The ALJ found that Claimant had the RFC to perform the positions of commercial cleaner, hand packager, and production helper. (R. 22). Claimant testified that she cannot clean due to her back pain. (R. 45). She now asserts that this testimony, in and of itself, was sufficient to require a finding that she is unable to clean in a commercial or outside setting. (Dckt. #15 at 11). Although Claimant has waived this argument by failing to cite any medical records in support of her allegation that her back pain limited her ability to clean, the Court's independent review of the record has found evidence suggesting that Claimant's ability to work as a commercial cleaner may be limited due to problems with her ability to bend. In particular, the record shows that Claimant presented with “decreased extension, decreased flexion, and decreased lateral bending.” (R. 301). Although these findings do not necessarily translate into an inability to perform as a commercial cleaner, they do contradict the ALJ's statement that Claimant “maintained normal findings” during examinations related to back pain, (R. 16).
See Eichstadt v. Astrue, 534 F.3d 663, 668 (7th Cir. 2008) (“The claimant bears the burden of producing medical evidence that supports her claims of disability.”); Heather M. v. Berryhill, 384 F.Supp.3d 928, 934 (N.D.Ill. June 5, 2019) (“Judges are not required to sift through the record without direction from counsel . . . and find evidentiary support for contentions.”).

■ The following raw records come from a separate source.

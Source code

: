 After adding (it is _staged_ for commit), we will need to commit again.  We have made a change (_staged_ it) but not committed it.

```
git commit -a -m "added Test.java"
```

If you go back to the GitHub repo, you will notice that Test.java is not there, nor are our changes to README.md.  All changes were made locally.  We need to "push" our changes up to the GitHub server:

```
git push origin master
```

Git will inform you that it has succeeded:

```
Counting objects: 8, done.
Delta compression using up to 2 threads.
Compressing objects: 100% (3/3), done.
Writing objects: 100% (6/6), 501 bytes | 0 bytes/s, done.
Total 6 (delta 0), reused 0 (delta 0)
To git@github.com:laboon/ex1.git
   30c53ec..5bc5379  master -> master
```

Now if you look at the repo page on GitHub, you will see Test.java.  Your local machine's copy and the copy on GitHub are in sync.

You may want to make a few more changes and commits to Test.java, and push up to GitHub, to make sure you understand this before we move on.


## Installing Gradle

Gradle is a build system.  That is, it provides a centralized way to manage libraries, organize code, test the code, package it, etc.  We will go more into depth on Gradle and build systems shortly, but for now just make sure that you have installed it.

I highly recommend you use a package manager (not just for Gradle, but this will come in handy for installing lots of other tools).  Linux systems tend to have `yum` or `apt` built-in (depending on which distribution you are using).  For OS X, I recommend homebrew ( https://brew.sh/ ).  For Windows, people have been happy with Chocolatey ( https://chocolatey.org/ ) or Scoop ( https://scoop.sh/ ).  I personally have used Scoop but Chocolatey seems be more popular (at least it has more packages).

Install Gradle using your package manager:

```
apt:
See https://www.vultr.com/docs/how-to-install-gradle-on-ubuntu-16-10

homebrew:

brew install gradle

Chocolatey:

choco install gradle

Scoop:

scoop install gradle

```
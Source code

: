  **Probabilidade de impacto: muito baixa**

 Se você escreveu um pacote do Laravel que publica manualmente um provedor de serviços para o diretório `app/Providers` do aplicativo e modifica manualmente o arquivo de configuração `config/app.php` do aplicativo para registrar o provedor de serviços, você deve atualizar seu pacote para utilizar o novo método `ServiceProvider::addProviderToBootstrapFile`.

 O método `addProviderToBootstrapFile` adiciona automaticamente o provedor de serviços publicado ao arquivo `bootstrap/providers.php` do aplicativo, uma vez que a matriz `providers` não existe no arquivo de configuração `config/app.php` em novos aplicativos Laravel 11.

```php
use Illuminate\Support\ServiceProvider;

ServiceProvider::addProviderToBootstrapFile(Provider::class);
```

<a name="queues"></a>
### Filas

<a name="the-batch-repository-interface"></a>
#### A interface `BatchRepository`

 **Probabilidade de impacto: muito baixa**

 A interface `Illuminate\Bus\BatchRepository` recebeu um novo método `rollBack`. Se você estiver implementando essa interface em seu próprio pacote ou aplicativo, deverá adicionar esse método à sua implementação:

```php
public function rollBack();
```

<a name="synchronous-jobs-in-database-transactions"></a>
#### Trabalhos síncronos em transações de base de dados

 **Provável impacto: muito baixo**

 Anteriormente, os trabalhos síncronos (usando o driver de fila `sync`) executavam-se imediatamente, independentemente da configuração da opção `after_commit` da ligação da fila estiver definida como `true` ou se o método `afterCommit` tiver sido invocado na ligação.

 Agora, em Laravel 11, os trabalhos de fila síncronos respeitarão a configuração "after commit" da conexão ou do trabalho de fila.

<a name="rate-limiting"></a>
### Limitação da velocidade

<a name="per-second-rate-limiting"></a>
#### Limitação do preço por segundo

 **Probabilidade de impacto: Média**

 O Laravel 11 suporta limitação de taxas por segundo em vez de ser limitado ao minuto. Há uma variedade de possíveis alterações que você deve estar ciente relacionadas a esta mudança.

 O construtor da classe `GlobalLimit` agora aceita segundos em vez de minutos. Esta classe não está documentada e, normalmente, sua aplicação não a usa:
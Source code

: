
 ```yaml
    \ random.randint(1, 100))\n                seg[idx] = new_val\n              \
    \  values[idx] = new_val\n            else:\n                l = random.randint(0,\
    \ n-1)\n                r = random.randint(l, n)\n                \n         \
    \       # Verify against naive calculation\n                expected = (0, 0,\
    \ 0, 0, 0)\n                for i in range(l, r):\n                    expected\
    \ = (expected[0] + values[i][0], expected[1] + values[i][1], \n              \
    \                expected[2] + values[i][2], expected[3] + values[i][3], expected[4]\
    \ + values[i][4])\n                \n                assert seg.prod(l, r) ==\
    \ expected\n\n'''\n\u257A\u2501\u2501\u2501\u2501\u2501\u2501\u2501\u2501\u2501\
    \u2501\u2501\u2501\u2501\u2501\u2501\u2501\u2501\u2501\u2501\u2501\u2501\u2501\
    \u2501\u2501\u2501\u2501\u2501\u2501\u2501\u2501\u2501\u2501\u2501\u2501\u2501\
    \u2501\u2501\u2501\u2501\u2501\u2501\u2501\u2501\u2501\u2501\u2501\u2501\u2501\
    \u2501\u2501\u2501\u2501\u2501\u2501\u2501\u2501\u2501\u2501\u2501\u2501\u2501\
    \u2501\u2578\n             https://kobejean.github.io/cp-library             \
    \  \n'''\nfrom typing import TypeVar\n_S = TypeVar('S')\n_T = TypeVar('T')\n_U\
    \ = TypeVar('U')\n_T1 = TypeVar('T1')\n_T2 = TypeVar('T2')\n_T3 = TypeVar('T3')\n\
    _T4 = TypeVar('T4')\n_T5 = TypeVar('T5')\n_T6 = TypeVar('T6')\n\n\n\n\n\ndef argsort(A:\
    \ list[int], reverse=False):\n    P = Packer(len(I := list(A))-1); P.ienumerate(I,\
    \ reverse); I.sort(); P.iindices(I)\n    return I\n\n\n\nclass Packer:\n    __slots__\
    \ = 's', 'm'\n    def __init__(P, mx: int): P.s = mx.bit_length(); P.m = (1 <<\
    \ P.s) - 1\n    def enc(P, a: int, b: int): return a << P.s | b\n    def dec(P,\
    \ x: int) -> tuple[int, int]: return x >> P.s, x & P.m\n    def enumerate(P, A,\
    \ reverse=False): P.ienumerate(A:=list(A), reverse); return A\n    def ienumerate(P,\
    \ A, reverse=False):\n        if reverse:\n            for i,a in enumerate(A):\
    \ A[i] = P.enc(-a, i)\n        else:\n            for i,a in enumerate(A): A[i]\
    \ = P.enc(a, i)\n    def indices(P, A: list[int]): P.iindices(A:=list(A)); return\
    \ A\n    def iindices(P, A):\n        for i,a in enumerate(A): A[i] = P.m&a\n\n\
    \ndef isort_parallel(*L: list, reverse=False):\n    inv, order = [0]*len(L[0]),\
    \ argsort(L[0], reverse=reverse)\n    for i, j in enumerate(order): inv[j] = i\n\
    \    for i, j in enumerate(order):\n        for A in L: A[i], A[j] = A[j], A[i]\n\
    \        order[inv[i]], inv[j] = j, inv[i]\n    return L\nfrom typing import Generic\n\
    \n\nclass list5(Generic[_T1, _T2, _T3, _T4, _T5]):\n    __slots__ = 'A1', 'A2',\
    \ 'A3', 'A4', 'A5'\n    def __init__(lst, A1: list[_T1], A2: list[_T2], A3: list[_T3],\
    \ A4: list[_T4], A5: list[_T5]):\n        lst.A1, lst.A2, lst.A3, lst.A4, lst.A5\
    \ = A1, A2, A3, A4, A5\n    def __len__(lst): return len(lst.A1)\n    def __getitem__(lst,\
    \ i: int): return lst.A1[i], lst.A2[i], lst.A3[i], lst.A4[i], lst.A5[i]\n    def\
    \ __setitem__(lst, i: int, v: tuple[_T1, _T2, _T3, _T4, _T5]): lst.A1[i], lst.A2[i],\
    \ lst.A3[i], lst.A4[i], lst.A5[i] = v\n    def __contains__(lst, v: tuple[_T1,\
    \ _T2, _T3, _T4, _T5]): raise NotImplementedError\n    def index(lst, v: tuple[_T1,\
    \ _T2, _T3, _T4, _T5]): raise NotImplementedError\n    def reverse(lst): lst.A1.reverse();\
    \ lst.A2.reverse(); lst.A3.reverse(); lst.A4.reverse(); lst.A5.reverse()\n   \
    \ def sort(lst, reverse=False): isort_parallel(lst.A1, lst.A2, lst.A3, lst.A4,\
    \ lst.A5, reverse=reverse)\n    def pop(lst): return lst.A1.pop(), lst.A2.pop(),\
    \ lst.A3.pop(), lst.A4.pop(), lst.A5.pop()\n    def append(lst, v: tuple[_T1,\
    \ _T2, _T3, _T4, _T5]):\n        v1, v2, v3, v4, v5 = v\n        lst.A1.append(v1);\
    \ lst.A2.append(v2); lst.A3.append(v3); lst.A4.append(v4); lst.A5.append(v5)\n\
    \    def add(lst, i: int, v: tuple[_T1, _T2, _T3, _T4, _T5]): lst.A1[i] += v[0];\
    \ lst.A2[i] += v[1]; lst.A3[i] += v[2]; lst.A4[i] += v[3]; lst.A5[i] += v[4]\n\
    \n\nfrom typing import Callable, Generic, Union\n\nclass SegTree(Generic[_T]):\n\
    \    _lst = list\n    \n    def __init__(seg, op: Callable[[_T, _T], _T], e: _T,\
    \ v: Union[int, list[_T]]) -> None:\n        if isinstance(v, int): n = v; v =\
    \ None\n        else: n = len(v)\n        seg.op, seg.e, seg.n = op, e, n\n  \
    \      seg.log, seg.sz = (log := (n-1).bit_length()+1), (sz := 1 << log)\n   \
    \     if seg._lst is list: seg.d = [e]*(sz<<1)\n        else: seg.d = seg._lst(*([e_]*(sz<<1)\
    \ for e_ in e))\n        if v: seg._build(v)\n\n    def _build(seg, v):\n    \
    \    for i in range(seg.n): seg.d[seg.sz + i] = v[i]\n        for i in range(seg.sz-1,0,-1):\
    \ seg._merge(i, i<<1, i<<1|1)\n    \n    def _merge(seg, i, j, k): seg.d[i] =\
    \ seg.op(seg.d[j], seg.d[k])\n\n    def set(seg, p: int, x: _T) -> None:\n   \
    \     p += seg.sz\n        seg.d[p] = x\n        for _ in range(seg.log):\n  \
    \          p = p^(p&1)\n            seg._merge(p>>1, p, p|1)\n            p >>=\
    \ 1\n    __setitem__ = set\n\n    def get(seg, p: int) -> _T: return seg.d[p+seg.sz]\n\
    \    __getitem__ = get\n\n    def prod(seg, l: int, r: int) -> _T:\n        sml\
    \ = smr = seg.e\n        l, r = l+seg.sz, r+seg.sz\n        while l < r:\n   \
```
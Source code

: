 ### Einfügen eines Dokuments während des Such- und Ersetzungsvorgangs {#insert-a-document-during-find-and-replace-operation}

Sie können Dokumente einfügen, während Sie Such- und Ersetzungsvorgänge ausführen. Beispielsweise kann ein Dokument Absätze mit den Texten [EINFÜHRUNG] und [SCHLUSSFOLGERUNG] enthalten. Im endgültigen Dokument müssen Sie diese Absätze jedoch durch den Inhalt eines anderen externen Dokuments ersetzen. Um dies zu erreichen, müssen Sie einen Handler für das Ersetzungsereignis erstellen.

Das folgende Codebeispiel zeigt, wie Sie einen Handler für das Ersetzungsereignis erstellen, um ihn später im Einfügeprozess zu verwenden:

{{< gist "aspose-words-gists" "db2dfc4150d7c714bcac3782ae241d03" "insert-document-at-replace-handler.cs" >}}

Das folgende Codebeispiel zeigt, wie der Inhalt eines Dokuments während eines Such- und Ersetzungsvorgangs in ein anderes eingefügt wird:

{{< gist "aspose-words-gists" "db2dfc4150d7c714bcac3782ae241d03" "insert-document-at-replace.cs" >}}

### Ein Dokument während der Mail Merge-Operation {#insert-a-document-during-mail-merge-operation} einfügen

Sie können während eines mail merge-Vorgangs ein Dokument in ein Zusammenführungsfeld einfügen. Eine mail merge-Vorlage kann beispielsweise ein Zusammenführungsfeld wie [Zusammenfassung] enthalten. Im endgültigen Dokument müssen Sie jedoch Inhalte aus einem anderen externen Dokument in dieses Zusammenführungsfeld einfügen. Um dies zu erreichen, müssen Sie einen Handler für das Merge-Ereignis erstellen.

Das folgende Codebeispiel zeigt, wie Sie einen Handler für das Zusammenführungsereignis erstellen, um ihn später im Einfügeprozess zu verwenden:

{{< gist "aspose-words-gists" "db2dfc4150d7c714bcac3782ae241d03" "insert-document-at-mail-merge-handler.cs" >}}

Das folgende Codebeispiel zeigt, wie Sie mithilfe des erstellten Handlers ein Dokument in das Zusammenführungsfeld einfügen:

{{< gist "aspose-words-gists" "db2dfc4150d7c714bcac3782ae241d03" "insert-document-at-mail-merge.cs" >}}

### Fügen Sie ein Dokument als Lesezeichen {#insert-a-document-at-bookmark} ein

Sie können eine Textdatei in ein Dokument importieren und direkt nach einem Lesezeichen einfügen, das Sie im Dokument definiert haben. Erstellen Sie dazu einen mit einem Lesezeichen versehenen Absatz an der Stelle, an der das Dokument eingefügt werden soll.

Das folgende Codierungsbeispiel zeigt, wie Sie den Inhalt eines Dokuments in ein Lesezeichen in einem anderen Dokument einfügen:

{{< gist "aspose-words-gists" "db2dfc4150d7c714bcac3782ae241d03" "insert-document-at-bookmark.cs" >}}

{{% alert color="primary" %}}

See Richards, 743 Fed.Appx. at 30 (“Richards just lists a variety of symptoms (such as pain in her extremities and headaches) that ‘hint' at a ‘larger on-task problem.' But pointing to various diagnoses and complaints and saying that they might hinder Richards is insufficient to establish the existence of a functional limitation.”).
Nonetheless, even if the record established that Claimant's back issues rendered her unable to perform the position of commercial cleaner, the ALJ's finding to the contrary was harmless error. Claimant does not argue that her inability to clean would preclude her from working as a hand packager or a production helper. As the ALJ found, there are 600,000 hand packager jobs and 400,000 production helper jobs available in the national economy. (R. 22). Jobs in this quantity constitute a sufficiently significant occupational base. See, e.g., Alvardo v. Colvin, 836 F.3d 744, 751 (7th Cir. 2016) (error is harmless where claimant fails to show how limitations would disqualify him from other jobs identified by the ALJ); DuCharme v. Kijakazi, No. 21-2204, 2022 WL 3287974, at *3 (7th Cir. Aug. 11, 2022) (finding 31,000 jobs nationally to be significant); Mitchell v. Kijakazi, 2021 WL 3086194, at *2 (7th Cir. July 22, 2021) (finding 30,000 jobs nationally to be significant). Consequently, any arguable error created by the ALJ's finding that Claimant could perform the position of commercial cleaner was harmless.
CONCLUSION
For the foregoing reasons, Claimant's motion for summary judgment (Dckt. #15) is denied and the Commissioner's motion for summary judgment (Dckt. #16) is granted. The decision of the ALJ is affirmed.